→ MATERIAL PROVIDED
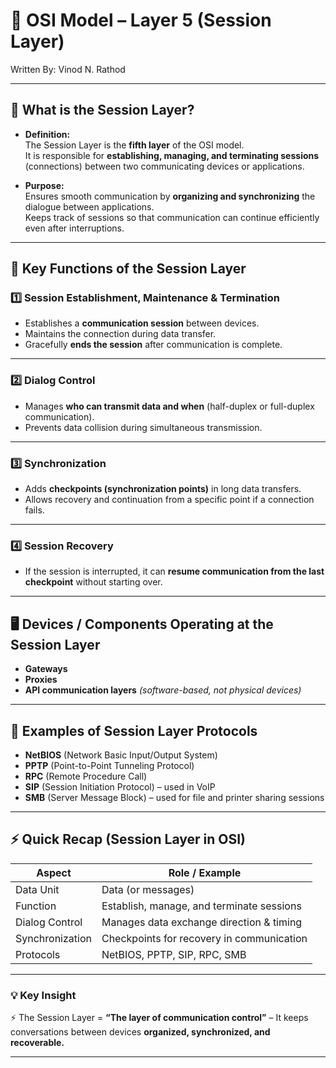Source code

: # 💬 OSI Model – Layer 5 (Session Layer)

Written By: Vinod N. Rathod  

---

## 📌 What is the Session Layer?  
- **Definition:**  
  The Session Layer is the **fifth layer** of the OSI model.  
  It is responsible for **establishing, managing, and terminating sessions** (connections) between two communicating devices or applications.  

- **Purpose:**  
  Ensures smooth communication by **organizing and synchronizing** the dialogue between applications.  
  Keeps track of sessions so that communication can continue efficiently even after interruptions.  

---

## 🔑 Key Functions of the Session Layer  

### 1️⃣ Session Establishment, Maintenance & Termination  
- Establishes a **communication session** between devices.  
- Maintains the connection during data transfer.  
- Gracefully **ends the session** after communication is complete.  

---

### 2️⃣ Dialog Control  
- Manages **who can transmit data and when** (half-duplex or full-duplex communication).  
- Prevents data collision during simultaneous transmission.  

---

### 3️⃣ Synchronization  
- Adds **checkpoints (synchronization points)** in long data transfers.  
- Allows recovery and continuation from a specific point if a connection fails.  

---

### 4️⃣ Session Recovery  
- If the session is interrupted, it can **resume communication from the last checkpoint** without starting over.  

---

## 🖥️ Devices / Components Operating at the Session Layer  
- **Gateways**  
- **Proxies**  
- **API communication layers** *(software-based, not physical devices)*  

---

## 📡 Examples of Session Layer Protocols  
- **NetBIOS** (Network Basic Input/Output System)  
- **PPTP** (Point-to-Point Tunneling Protocol)  
- **RPC** (Remote Procedure Call)  
- **SIP** (Session Initiation Protocol) – used in VoIP  
- **SMB** (Server Message Block) – used for file and printer sharing sessions  

---

## ⚡ Quick Recap (Session Layer in OSI)

| **Aspect** | **Role / Example** |
|-------------|---------------------|
| Data Unit | Data (or messages) |
| Function | Establish, manage, and terminate sessions |
| Dialog Control | Manages data exchange direction & timing |
| Synchronization | Checkpoints for recovery in communication |
| Protocols | NetBIOS, PPTP, SIP, RPC, SMB |

---

### 💡 Key Insight  
⚡ The Session Layer = **“The layer of communication control”** – It keeps conversations between devices **organized, synchronized, and recoverable.**  

---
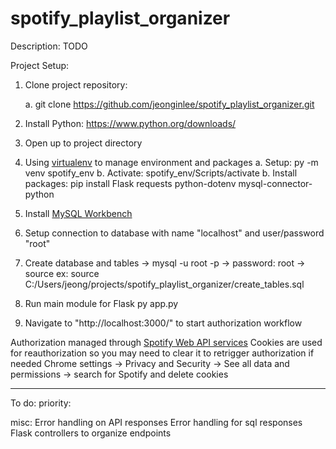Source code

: # spotify_playlist_organizer
Description:
TODO

Project Setup:
1. Clone project repository:

    a. git clone https://github.com/jeonginlee/spotify_playlist_organizer.git <project name>

2. Install Python: https://www.python.org/downloads/
3. Open up to project directory
4. Using [virtualenv](https://packaging.python.org/en/latest/guides/installing-using-pip-and-virtual-environments/) to manage environment and packages
    a. Setup: py -m venv spotify_env
    b. Activate: spotify_env/Scripts/activate
    b. Install packages: pip install Flask requests python-dotenv mysql-connector-python 
5. Install [MySQL Workbench](https://dev.mysql.com/doc/workbench/en/wb-installing.html)
6. Setup connection to database with name "localhost" and user/password "root"
7. Create database and tables
	-> mysql -u root -p
        -> password: root
    -> source <path to create_table.sql>
	    ex: source C:/Users/jeong/projects/spotify_playlist_organizer/create_tables.sql
8. Run main module for Flask
    py app.py
9. Navigate to "http://localhost:3000/" to start authorization workflow

Authorization managed through [Spotify Web API services](https://developer.spotify.com/documentation/web-api/tutorials/code-flow)
Cookies are used for reauthorization so you may need to clear it to retrigger authorization if needed
    Chrome settings -> Privacy and Security -> See all data and permissions -> search for Spotify and delete cookies




---------------------------------------------------------------------------
To do:
priority:

misc:
Error handling on API responses
Error handling for sql responses
Flask controllers to organize endpoints
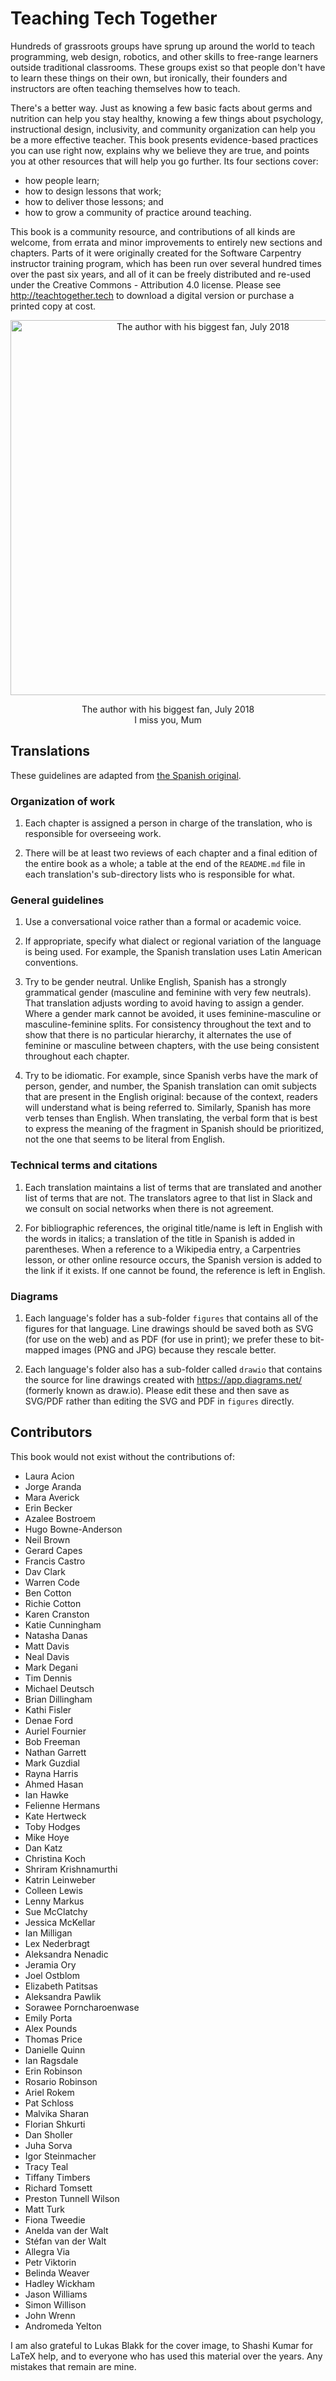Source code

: # Teaching Tech Together

Hundreds of grassroots groups have sprung up around the world to teach
programming, web design, robotics, and other skills to free-range
learners outside traditional classrooms. These groups exist so that
people don't have to learn these things on their own, but ironically,
their founders and instructors are often teaching themselves how to
teach.

There's a better way. Just as knowing a few basic facts about germs
and nutrition can help you stay healthy, knowing a few things about
psychology, instructional design, inclusivity, and community
organization can help you be a more effective teacher. This book
presents evidence-based practices you can use right now, explains why
we believe they are true, and points you at other resources that will
help you go further. Its four sections cover:

- how people learn;
- how to design lessons that work;
- how to deliver those lessons; and
- how to grow a community of practice around teaching.

This book is a community resource, and contributions of all kinds are
welcome, from errata and minor improvements to entirely new sections
and chapters.  Parts of it were originally created for the Software
Carpentry instructor training program, which has been run over several
hundred times over the past six years, and all of it can be freely
distributed and re-used under the Creative Commons - Attribution 4.0
license. Please see <http://teachtogether.tech> to download a digital
version or purchase a printed copy at cost.

<div align="center">
  <img src="etc/author-fan-2018-07.jpg" alt="The author with his biggest fan, July 2018" width="600px" />
  <p>
    The author with his biggest fan, July 2018
    <br/>
    I miss you, Mum
  </p>
</div>

## Translations

These guidelines are adapted from
[the Spanish original](https://github.com/gvwilson/teachtogether.tech/blob/master/es/README.md).

### Organization of work

1.  Each chapter is assigned a person in charge of the translation, who is responsible for overseeing work.

2.  There will be at least two reviews of each chapter and a final edition of the entire book as a whole;
    a table at the end of the `README.md` file in each translation's sub-directory lists
    who is responsible for what.

### General guidelines

1.  Use a conversational voice rather than a formal or academic voice.

2.  If appropriate, specify what dialect or regional variation of the language is being used.
    For example,
    the Spanish translation uses Latin American conventions.

3.  Try to be gender neutral.
    Unlike English, Spanish has a strongly grammatical gender (masculine and feminine with very few neutrals).
    That translation adjusts wording to avoid having to assign a gender.
    Where a gender mark cannot be avoided,
    it uses feminine-masculine or masculine-feminine splits.
    For consistency throughout the text and to show that there is no particular hierarchy,
    it alternates the use of feminine or masculine between chapters,
    with the use being consistent throughout each chapter.

4.  Try to be idiomatic.
    For example,
    since Spanish verbs have the mark of person, gender, and number,
    the Spanish translation can omit subjects that are present in the English original:
    because of the context, readers will understand what is being referred to.
    Similarly,
    Spanish has more verb tenses than English.
    When translating,
    the verbal form that is best to express the meaning of the fragment in Spanish should be prioritized,
    not the one that seems to be literal from English.

### Technical terms and citations

1.  Each translation maintains a list of terms that are translated and another list of terms that are not.
    The translators agree to that list in Slack
    and we consult on social networks when there is not agreement.

2.  For bibliographic references,
    the original title/name is left in English with the words in italics;
    a translation of the title in Spanish is added in parentheses.
    When a reference to a Wikipedia entry, a Carpentries lesson, or other online resource occurs,
    the Spanish version is added to the link if it exists.
    If one cannot be found, the reference is left in English.

### Diagrams

1.  Each language's folder has a sub-folder `figures` that contains
    all of the figures for that language.
    Line drawings should be saved both as SVG (for use on the web)
    and as PDF (for use in print);
    we prefer these to bit-mapped images (PNG and JPG) because they rescale better.

2.  Each language's folder also has a sub-folder called `drawio`
    that contains the source for line drawings created with <https://app.diagrams.net/>
    (formerly known as draw.io).
    Please edit these and then save as SVG/PDF
    rather than editing the SVG and PDF in `figures` directly.

## Contributors

This book would not exist without the contributions of:

-   Laura Acion
-   Jorge Aranda
-   Mara Averick
-   Erin Becker
-   Azalee Bostroem
-   Hugo Bowne-Anderson
-   Neil Brown
-   Gerard Capes
-   Francis Castro
-   Dav Clark
-   Warren Code
-   Ben Cotton
-   Richie Cotton
-   Karen Cranston
-   Katie Cunningham
-   Natasha Danas
-   Matt Davis
-   Neal Davis
-   Mark Degani
-   Tim Dennis
-   Michael Deutsch
-   Brian Dillingham
-   Kathi Fisler
-   Denae Ford
-   Auriel Fournier
-   Bob Freeman
-   Nathan Garrett
-   Mark Guzdial
-   Rayna Harris
-   Ahmed Hasan
-   Ian Hawke
-   Felienne Hermans
-   Kate Hertweck
-   Toby Hodges
-   Mike Hoye
-   Dan Katz
-   Christina Koch
-   Shriram Krishnamurthi
-   Katrin Leinweber
-   Colleen Lewis
-   Lenny Markus
-   Sue McClatchy
-   Jessica McKellar
-   Ian Milligan
-   Lex Nederbragt
-   Aleksandra Nenadic
-   Jeramia Ory
-   Joel Ostblom
-   Elizabeth Patitsas
-   Aleksandra Pawlik
-   Sorawee Porncharoenwase
-   Emily Porta
-   Alex Pounds
-   Thomas Price
-   Danielle Quinn
-   Ian Ragsdale
-   Erin Robinson
-   Rosario Robinson
-   Ariel Rokem
-   Pat Schloss
-   Malvika Sharan
-   Florian Shkurti
-   Dan Sholler
-   Juha Sorva
-   Igor Steinmacher
-   Tracy Teal
-   Tiffany Timbers
-   Richard Tomsett
-   Preston Tunnell Wilson
-   Matt Turk
-   Fiona Tweedie
-   Anelda van der Walt
-   Stéfan van der Walt
-   Allegra Via
-   Petr Viktorin
-   Belinda Weaver
-   Hadley Wickham
-   Jason Williams
-   Simon Willison
-   John Wrenn
-   Andromeda Yelton

I am also grateful to Lukas Blakk for the cover image,
to Shashi Kumar for LaTeX help,
and to everyone who has used this material over the years.
Any mistakes that remain are mine.
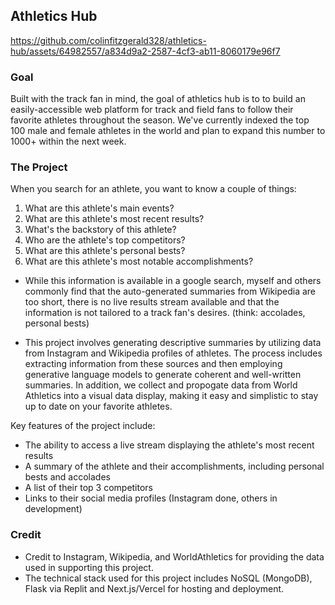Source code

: ## Athletics Hub

https://github.com/colinfitzgerald328/athletics-hub/assets/64982557/a834d9a2-2587-4cf3-ab11-8060179e96f7

### Goal

Built with the track fan in mind, the goal of athletics hub is to to build an easily-accessible web platform for track and field fans to follow their favorite athletes throughout the season.
We've currently indexed the top 100 male and female athletes in the world and plan to expand this number to 1000+ within the next week.

### The Project

When you search for an athlete, you want to know a couple of things:

1. What are this athlete's main events?
2. What are this athlete's most recent results?
3. What's the backstory of this athlete?
4. Who are the athlete's top competitors?
5. What are this athlete's personal bests?
6. What are this athlete's most notable accomplishments?

- While this information is available in a google search, myself and others commonly find that the auto-generated summaries from Wikipedia are too short, there is no live results stream available and that the information is not tailored to a track fan's desires. (think: accolades, personal bests)

- This project involves generating descriptive summaries by utilizing data from Instagram and Wikipedia profiles of athletes. The process includes extracting information from these sources and then employing generative language models to generate coherent and well-written summaries. In addition, we collect and propogate data from World Athletics into a visual data display, making it easy and simplistic to stay up to date on your favorite athletes.

Key features of the project include:

- The ability to access a live stream displaying the athlete's most recent results
- A summary of the athlete and their accomplishments, including personal bests and accolades
- A list of their top 3 competitors
- Links to their social media profiles (Instagram done, others in development)

### Credit

- Credit to Instagram, Wikipedia, and WorldAthletics for providing the data used in supporting this project.
- The technical stack used for this project includes NoSQL (MongoDB), Flask via Replit and Next.js/Vercel for hosting and deployment.
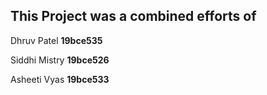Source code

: ## This Project was a combined efforts of 

Dhruv Patel **19bce535**

Siddhi Mistry **19bce526**

Asheeti Vyas **19bce533**
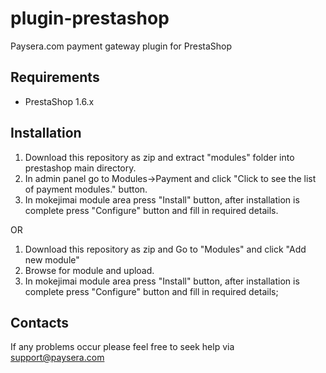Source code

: plugin-prestashop
=================

Paysera.com payment gateway plugin for PrestaShop

Requirements
------------

- PrestaShop 1.6.x

Installation
------------

1. Download this repository as zip and extract "modules" folder into prestashop main directory.
2. In admin panel go to Modules->Payment and click "Click to see the list of payment modules." button.
3. In mokejimai module area press "Install" button, after installation is complete press "Configure" button and fill in required details.

OR

1. Download this repository as zip and Go to "Modules" and click "Add new module"
2. Browse for module and upload.
3. In mokejimai module area press "Install" button, after installation is complete press "Configure" button and fill in required details;

Contacts
--------

If any problems occur please feel free to seek help via support@paysera.com
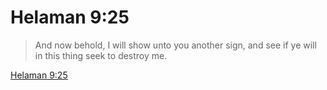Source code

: # Helaman 9:25

> And now behold, I will show unto you another sign, and see if ye will in this thing seek to destroy me.

[Helaman 9:25](https://www.churchofjesuschrist.org/study/scriptures/bofm/hel/9?lang=eng&id=p25#p25)


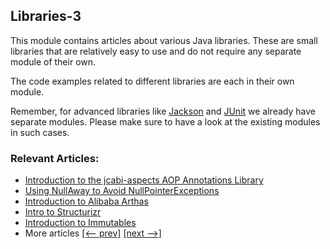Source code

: ## Libraries-3

This module contains articles about various Java libraries. 
These are small libraries that are relatively easy to use and do not require any separate module of their own.

The code examples related to different libraries are each in their own module.

Remember, for advanced libraries like [Jackson](/jackson) and [JUnit](/testing-modules) we already have separate modules. Please make sure to have a look at the existing modules in such cases.

### Relevant Articles:
- [Introduction to the jcabi-aspects AOP Annotations Library](https://www.baeldung.com/java-jcabi-aspects)
- [Using NullAway to Avoid NullPointerExceptions](https://www.baeldung.com/java-nullaway)
- [Introduction to Alibaba Arthas](https://www.baeldung.com/java-alibaba-arthas-intro)
- [Intro to Structurizr](https://www.baeldung.com/structurizr)
- [Introduction to Immutables](https://www.baeldung.com/immutables)
- More articles [[<-- prev]](../libraries-2) [[next -->]](../libraries-4)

→ WORK TO COMPLETE
The word "Walt": say how many lines of the records hold it, and give nothing but the number.

→ COMPLETED EXERCISE
2